Kessler P, Lischke V, Hecker M
Center of Anesthesiology and Resuscitation, Johann Wolfgang Goethe University Clinic, Frankfurt am Main, Germany.
Anesthesiology. 1996 Jun;84(6):1485-8. doi: 10.1097/00000542-199606000-00025.
Endothelium-derived hyperpolarizing factor is thought to be a cytochrome P450-derived arachidonic acid metabolite that hyperpolarizes vascular smooth muscle cells by opening Ca(2+)-activated K+ channels (K+Ca channels). In the rabbit carotid artery both volatile and intravenous anesthetics inhibit the acetylcholine-stimulated release of endothelium-derived hyperpolarizing factor. Because the release of this factor may help to maintain vascular tone in humans under conditions of a failing nitric oxide synthesis, e.g., in atherosclerosis, the effects of two intravenous anesthetics, thiopental and etomidate, on the endothelium-derived hyperpolarizing factor-mediated relaxant response to acetylcholine were investigated in human isolated renal artery segments.
The segments were suspended in Krebs-Henseleit solution (37 degrees C) containing the cyclooxygenase inhibitor diclofenac (1 microM) and preconstricted with norepinephrine (6 microM). Relaxations caused by acetylcholine (1 microM) were compared in the presence and absence of the nitric oxide synthase inhibitor N(G)-nitro-L-arginine (0.1 mM) in control segments and in segments exposed to etomidate or thiopental (0.03-0.3 mM). In addition, the effects of the two anesthetics on the relaxant response to the nitric oxide donors glyceryl trinitrate (3 microM) and sodium nitroprusside (0.1 microM) were examined.

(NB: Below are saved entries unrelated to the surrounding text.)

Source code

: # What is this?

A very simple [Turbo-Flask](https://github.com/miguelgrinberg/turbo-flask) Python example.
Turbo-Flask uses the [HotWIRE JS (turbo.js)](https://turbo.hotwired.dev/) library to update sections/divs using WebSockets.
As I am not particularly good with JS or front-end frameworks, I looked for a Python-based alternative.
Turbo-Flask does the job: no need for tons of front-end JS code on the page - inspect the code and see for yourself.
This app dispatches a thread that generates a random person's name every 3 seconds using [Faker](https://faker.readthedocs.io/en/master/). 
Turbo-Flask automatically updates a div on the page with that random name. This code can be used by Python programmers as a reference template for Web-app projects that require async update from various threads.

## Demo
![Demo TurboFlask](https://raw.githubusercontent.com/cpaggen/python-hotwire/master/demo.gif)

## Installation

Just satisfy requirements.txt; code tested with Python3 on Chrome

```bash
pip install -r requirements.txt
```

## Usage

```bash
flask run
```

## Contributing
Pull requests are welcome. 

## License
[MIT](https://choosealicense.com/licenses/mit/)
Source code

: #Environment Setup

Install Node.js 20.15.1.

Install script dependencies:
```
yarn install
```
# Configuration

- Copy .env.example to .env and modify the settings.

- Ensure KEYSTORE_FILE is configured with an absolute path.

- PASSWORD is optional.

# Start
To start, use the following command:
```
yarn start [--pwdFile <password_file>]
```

The relaxant response to acetylcholine, which was resistant to both nitric oxide synthase and cyclooxygenase blockade, was markedly reduced by the K+Ca channel antagonist tetrabutyl ammonium (3 mM) and the cytochrome P450 inhibitor clotrimazole (30 microM). Both etomidate and thiopental, at a concentration of 0.3 mM, selectively attenuated the relaxant response to acetylcholine in N(G)-nitro-L-arginine-treated segments, but did not affect relaxations elicited by glyceryl trinitrate or sodium nitroprusside.
Etomidate and thiopental inhibit the endothelium-derived hyperpolarizing factor-mediated relaxant response to acetylcholine in the human renal artery, an effect that appears to be attributable to the cytochrome P450-inhibiting properties of these anesthetics.
内皮衍生超极化因子被认为是一种细胞色素P450衍生的花生四烯酸代谢产物,它通过打开钙激活钾通道(K⁺Ca通道)使血管平滑肌细胞超极化。在兔颈动脉中,挥发性和静脉麻醉药均抑制乙酰胆碱刺激的内皮衍生超极化因子的释放。由于在一氧化氮合成功能衰竭的情况下,例如动脉粥样硬化时,该因子的释放可能有助于维持人体血管张力,因此研究了两种静脉麻醉药硫喷妥钠和依托咪酯对人离体肾动脉段中内皮衍生超极化因子介导的对乙酰胆碱的舒张反应的影响。
将动脉段悬挂于含环氧合酶抑制剂双氯芬酸(1微摩尔)的 Krebs-Henseleit 溶液(37℃)中,并用去甲肾上腺素(6微摩尔)预收缩。在对照段以及暴露于依托咪酯或硫喷妥钠(0.03 - 0.3毫摩尔)的段中,比较在存在和不存在一氧化氮合酶抑制剂N⁰-硝基-L-精氨酸(0.1毫摩尔)的情况下乙酰胆碱(1微摩尔)引起的舒张作用。此外,还研究了这两种麻醉药对一氧化氮供体硝酸甘油(3微摩尔)和硝普钠(0.1微摩尔)舒张反应的影响。
对乙酰胆碱的舒张反应,对一氧化氮合酶和环氧合酶阻断均有抗性,被钾钙通道拮抗剂四丁基铵(3毫摩尔)和细胞色素P450抑制剂克霉唑(30微摩尔)显著降低。在浓度为0.3毫摩尔时,依托咪酯和硫喷妥钠均选择性减弱了N⁰-硝基-L-精氨酸处理段中对乙酰胆碱的舒张反应,但不影响硝酸甘油或硝普钠引起的舒张。
依托咪酯和硫喷妥钠抑制人肾动脉中内皮衍生超极化因子介导的对乙酰胆碱的舒张反应,这种作用似乎归因于这些麻醉药的细胞色素P450抑制特性。